Oga Bello has a very healthy appetite when it comes to women. He struggled to stay faithful to his first wife but his insatiable lust for the opposite s*x overwhelmed him. The veteran Yoruba movie actor admitted this in a recent interview with Tunde Kelani TV. You can read that right here. His wife, Alhaja Risikat Ejide, also spoke touching areas including Adebayo Salami’s infidelity and his many children.
While opening up on the 45 years they have spent together in their marital home, Ejide said:
“Well, I met my husband in our primary school, Ansarudeen Primary School, Oke Popo, Lagos Island. Then we just knew each other as primary school students. My husband, Adebayo Salami used to be so full of himself. We used to call him “Oba” (King).
I don’t like any man that is so full of himself but I noticed that people loved him a lot. But I didn’t like him because of his attitude (laughs). We were all in primary school. So when he noticed that I didn’t like him, he used to give me a tough time too.
He was a Prefect so whenever I am found wanting, he had special ways of dealing with me. Whenever they say we should do our ablution and I didn’t do it, he will beat me. Whenever he beats me, I always go to his parents to report him.
So one day, I went there as usual and his father sent me away to stop coming to report him. As kids, I could go to his parents 3 times a week to report him. That was how I stopped reporting him. So after that scenario, he will beat me to stupor until we later became friends.
Well, despite all the things he was doing to me, I didn’t blink an eyelid. This is because I like him. I like him so much that everyone in his area knew that we shared an inseparable bond. Do you know that whenever I go there, I don’t always meet anyone? So I also won’t spend much time because they will be looking for me at home. I may now go and see him 10 times a day until I am tired.
On how she coped with Oga Bello’s stardom:
“Just like my husband said, when he became so popular, many women were frolicking around him. He couldn’t manage it. But my mum is a very tough person. I remember she told me that I can’t come back after marriage and marriage is all about endurance. So going home to tell her wasn’t a choice.
Then my immediate elder sister that was very close to me doesn’t have an enduring spirit like me. So I told myself that I will keep it to myself. I felt telling people or seeking advice may make people instigate me against him.
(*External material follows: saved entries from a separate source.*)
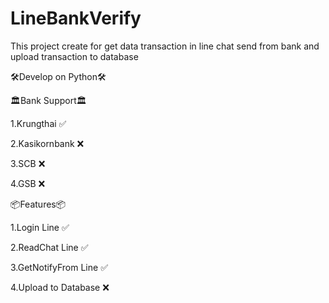 # LineBankVerify
This project create for get data transaction in line chat send from bank and upload transaction to database

🛠️Develop on Python🛠️

🏛️Bank Support🏛️

1.Krungthai ✅

2.Kasikornbank ❌

3.SCB ❌

4.GSB ❌

📦Features📦

1.Login Line ✅

2.ReadChat Line ✅

3.GetNotifyFrom Line ✅

4.Upload to Database ❌
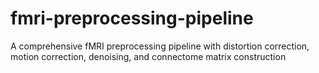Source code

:# fmri-preprocessing-pipeline
A comprehensive fMRI preprocessing pipeline with distortion correction, motion correction, denoising, and connectome matrix construction
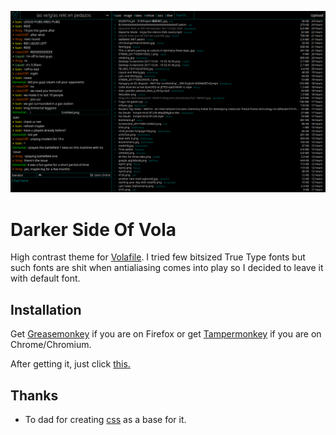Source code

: ![voladark](https://raw.githubusercontent.com/Szero/darker-side-of-vola/master/voladark.png)

Darker Side Of Vola
===================

High contrast theme for [Volafile](https://volafile.org).
I tried few bitsized True Type fonts but such fonts are
shit when antialiasing comes into play so I decided to leave it with default font.

Installation
------------

Get [Greasemonkey](https://addons.mozilla.org/en-US/firefox/addon/greasemonkey/) if you are on
Firefox or get [Tampermonkey](https://tampermonkey.net/) if you are on Chrome/Chromium.

After getting it, just click
[this.](https://github.com/Szero/darker-side-of/vola/raw/master/extension/darker.user.js)

Thanks
------

- To dad for creating [css](https://userstyles.org/styles/103946/as-dark-as-my-soul) as
a base for it.
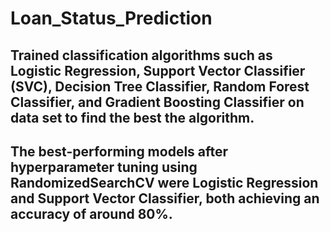 # Loan_Status_Prediction
## Trained classification algorithms such as Logistic Regression, Support Vector Classifier (SVC), Decision Tree Classifier, Random Forest Classifier, and Gradient Boosting Classifier on data set to find the best the algorithm.
## The best-performing models after hyperparameter tuning using RandomizedSearchCV were Logistic Regression and Support Vector Classifier, both achieving an accuracy of around 80%.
I love my husband and I don’t want us to fight.
It took me many years for me to tell my parents that my husband has other wives.
They couldn’t do anything since I wasn’t complaining to them. I was also working and making good money. I also believe its destiny. So whenever I hear that he impregnated somebody, I don’t ask him, but sometimes he will tell people to beg me. He also formed the habit of running away whenever that happens.
I think he also saw that it was too much. This is why I didn’t have friends. I don’t want friends to tell me things that will make me fight my husband. So the last one he did and ran away; I had to tell his friends to help me look for him that I am not angry. I love my husband so much.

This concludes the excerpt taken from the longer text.